By Khav SAROEUN, Software Engineer
Communication via voice message (instead of typing) is very popular in Cambodia. There are therefore many use cases for both Speech to Text and Text to Speech in Khmer. This blog post details the framework we used to assess the capabilities of various S2T tools in recognizing and transcribing Khmer speech, using as an example the Web Speech API. We’ll walk through converting audio files into the correct format, automating the transcription process, and saving the output to a text file for analysis.
What We’ll Learn
- How to convert audio file formats to be compatible with speech-to-text processing.
- Using Python for speech recognition and transcription with Google Web Speech API.
- Writing the transcribed text to a file.
Tools & Libraries Required
- Python: The core language used for scripting the automation process.
- SpeechRecognition: A library that integrates with the Google Web Speech API to handle transcription of audio files.
- Pydub: A library for converting and manipulating audio files (e.g., .m4a to .wav format).
- FFmpeg: A multimedia framework for audio conversion. Download and install make sure to set it up in your system environment variables (e.g., ffmpeg -version should display the version if installed correctly).
- OS & Pathlib: These Python libraries handle file management and operations for smoother automation.
Step-by-Step Code Guide
Note that all code here has been simplified (hardcoded paths etc) for readability.
1. Prepare the Audio File and Convert it
For this step, we want to write script for convert extension of audio file to correct format. This part will use Pydub and FFmpeg together.
Most audio recordings are in .m4a
, .ogg, . mp3, or pm4
format, but the Google Web Speech API requires .wav
format for accurate processing. Here’s how to convert your file:
Install Pydub and FFmpeg:
pip install pydub
sudo apt-get install ffmpeg
Example code:
from pydub import AudioSegment
from pathlib import Path
entries = Path('/path/to/your/folder')
for entry in entries.iterdir():
if entry.is_file() and entry.suffix == '.ogg': #set your current file extensions here
voice_file_path = entry.resolve()
wav_file_path = voice_file_path.with_suffix('.wav')
try:
#if successful, it will convert your audio file to extensions .wav
audio = AudioSegment.from_file(voice_file_path, format="ogg")
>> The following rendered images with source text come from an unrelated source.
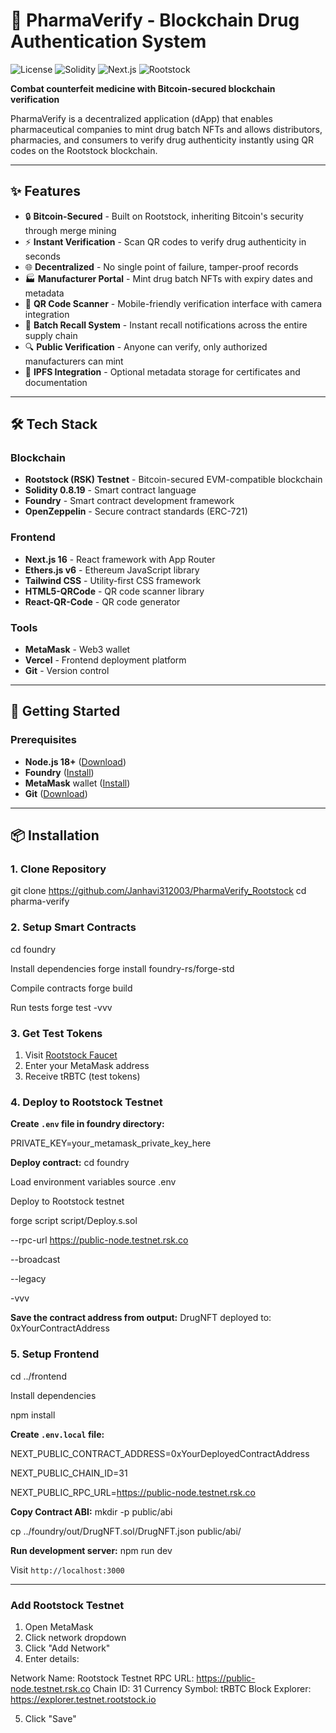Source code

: # 🏥 PharmaVerify - Blockchain Drug Authentication System

![License](https://img.shields.io/badge/license-MIT-blue.svg)
![Solidity](https://img.shields.io/badge/Solidity-0.8.19-green.svg)
![Next.js](https://img.shields.io/badge/Next.js-16.0-black.svg)
![Rootstock](https://img.shields.io/badge/Blockchain-Rootstock-orange.svg)

**Combat counterfeit medicine with Bitcoin-secured blockchain verification**

PharmaVerify is a decentralized application (dApp) that enables pharmaceutical companies to mint drug batch NFTs and allows distributors, pharmacies, and consumers to verify drug authenticity instantly using QR codes on the Rootstock blockchain.

---

## ✨ Features

- 🔒 **Bitcoin-Secured** - Built on Rootstock, inheriting Bitcoin's security through merge mining
- ⚡ **Instant Verification** - Scan QR codes to verify drug authenticity in seconds
- 🌐 **Decentralized** - No single point of failure, tamper-proof records
- 🏭 **Manufacturer Portal** - Mint drug batch NFTs with expiry dates and metadata
- 📱 **QR Code Scanner** - Mobile-friendly verification interface with camera integration
- 🚨 **Batch Recall System** - Instant recall notifications across the entire supply chain
- 🔍 **Public Verification** - Anyone can verify, only authorized manufacturers can mint
- 💾 **IPFS Integration** - Optional metadata storage for certificates and documentation

---

## 🛠️ Tech Stack

### **Blockchain**
- **Rootstock (RSK) Testnet** - Bitcoin-secured EVM-compatible blockchain
- **Solidity 0.8.19** - Smart contract language
- **Foundry** - Smart contract development framework
- **OpenZeppelin** - Secure contract standards (ERC-721)

### **Frontend**
- **Next.js 16** - React framework with App Router
- **Ethers.js v6** - Ethereum JavaScript library
- **Tailwind CSS** - Utility-first CSS framework
- **HTML5-QRCode** - QR code scanner library
- **React-QR-Code** - QR code generator

### **Tools**
- **MetaMask** - Web3 wallet
- **Vercel** - Frontend deployment platform
- **Git** - Version control

---

## 🚀 Getting Started

### Prerequisites

- **Node.js 18+** ([Download](https://nodejs.org/))
- **Foundry** ([Install](https://book.getfoundry.sh/getting-started/installation))
- **MetaMask** wallet ([Install](https://metamask.io/))
- **Git** ([Download](https://git-scm.com/))

---

## 📦 Installation

### 1. Clone Repository

git clone https://github.com/Janhavi312003/PharmaVerify_Rootstock
cd pharma-verify


### 2. Setup Smart Contracts

cd foundry

Install dependencies
forge install foundry-rs/forge-std

Compile contracts
forge build

Run tests
forge test -vvv


### 3. Get Test Tokens

1. Visit [Rootstock Faucet](https://faucet.rootstock.io/)
2. Enter your MetaMask address
3. Receive tRBTC (test tokens)

### 4. Deploy to Rootstock Testnet

**Create `.env` file in foundry directory:**

PRIVATE_KEY=your_metamask_private_key_here


**Deploy contract:**
cd foundry

Load environment variables
source .env

Deploy to Rootstock testnet

forge script script/Deploy.s.sol

--rpc-url https://public-node.testnet.rsk.co

--broadcast

--legacy

-vvv


**Save the contract address from output:**
DrugNFT deployed to: 0xYourContractAddress


### 5. Setup Frontend

cd ../frontend

Install dependencies

npm install


**Create `.env.local` file:**

NEXT_PUBLIC_CONTRACT_ADDRESS=0xYourDeployedContractAddress

NEXT_PUBLIC_CHAIN_ID=31

NEXT_PUBLIC_RPC_URL=https://public-node.testnet.rsk.co


**Copy Contract ABI:**
mkdir -p public/abi

cp ../foundry/out/DrugNFT.sol/DrugNFT.json public/abi/


**Run development server:**
npm run dev


Visit `http://localhost:3000`

---

### Add Rootstock Testnet

1. Open MetaMask
2. Click network dropdown
3. Click "Add Network"
4. Enter details:

Network Name: Rootstock Testnet
RPC URL: https://public-node.testnet.rsk.co
Chain ID: 31
Currency Symbol: tRBTC
Block Explorer: https://explorer.testnet.rootstock.io

5. Click "Save"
audio.export(wav_file_path, format="wav")
except Exception as e:
print(f"Error processing {voice_file_path}: {e}")
2. Transcribing Audio with SpeechRecognition in Khmer
This script is designed to transcribe audio recordings into text using the SpeechRecognition
library, specifically for the Khmer language (km-KH), the official language of Cambodia. It leverages the SpeechRecognition
library to convert spoken Khmer into text by interfacing with the Google Web Speech API, which supports Khmer language input.
Install Speech Recognition
pip install SpeechRecognition
pip install pathlib
import speech_recognition as sr
from pathlib import Path
recognizer = sr.Recognizer()
voice_file_path = Path("record/file.wav")
wav_file_path = voice_file_path.with_suffix(".wav")
with sr.AudioFile(str(wav_file_path)) as source:
audio_data = recognizer.record(source)
# Transcribe using Google Web Speech API to Khmer language recognition
transcribed_text = recognizer.recognize_google(audio_data, language="km-KH")
# You can write the transcribed text into a file
3. Full code
The full version of this code, We want to transcribe audio recordings into text, specifically for the Khmer language (km-KH). For the first, we will get folder of the audio files, and convert it to file.wav. Then, using SpeechRecognition
to transcribe audio recordings into text. Final, write the text to file.txt
from pathlib import Path
import speech_recognition as sr
from pydub import AudioSegment
# Manually set the path to the ffmpeg executable
AudioSegment.converter = r"C:\ffmpeg-7.0.2-full_build\ffmpeg-7.0.2-full_build\bin\ffmpeg.exe"
# Open the file to write the transcriptions
with open("results.txt", "a", encoding="utf-8") as result_file:
entries = Path('/path/to/your/folder')
for entry in entries.iterdir():
if entry.is_file() and entry.suffix == '.wav': # change the format to pm4, m4a, mp3, ogg, etc.
voice_file_path = entry.resolve()
wav_file_path = voice_file_path.with_suffix('.wav')
try:
# Convert the original audio file to wav
audio = AudioSegment.from_file(voice_file_path, format="wav") # change the format if needed
audio.export(wav_file_path, format="wav")
# Transcribe the converted wav file using Khmer language recognition
recognizer = sr.Recognizer()
with sr.AudioFile(str(wav_file_path)) as source:
audio_data = recognizer.record(source)
transcribed_text = recognizer.recognize_google(audio_data, language="km-KH")
# Write the transcribed text to the file
result_file.write(f"{transcribed_text}\n")
except Exception as e:
print(f"Error processing {voice_file_path}: {e}")
Folder structure

In result.txt
តើខ្ញុំអាចទាក់ទងអ្នកដោយរបៀបណាប្រសិនបើខ្ញុំមានបញ្ហា
តើអ្នកកំពុងតែធ្វើអ្វីនៅក្នុងបន្ទប់នេះ
តើប្រភេទកីឡាអ្វីដែលអ្នកចូលចិត្តជាងគេ
Conclusion
By following the above steps, you can test the Web Speech API’s ability to understand spoken Khmer and automate the process of converting, transcribing, and writing the output in result.txt. Keep in mind that the accuracy of the transcription may vary based on the clarity of the audio and background noise, so the results may not be perfect.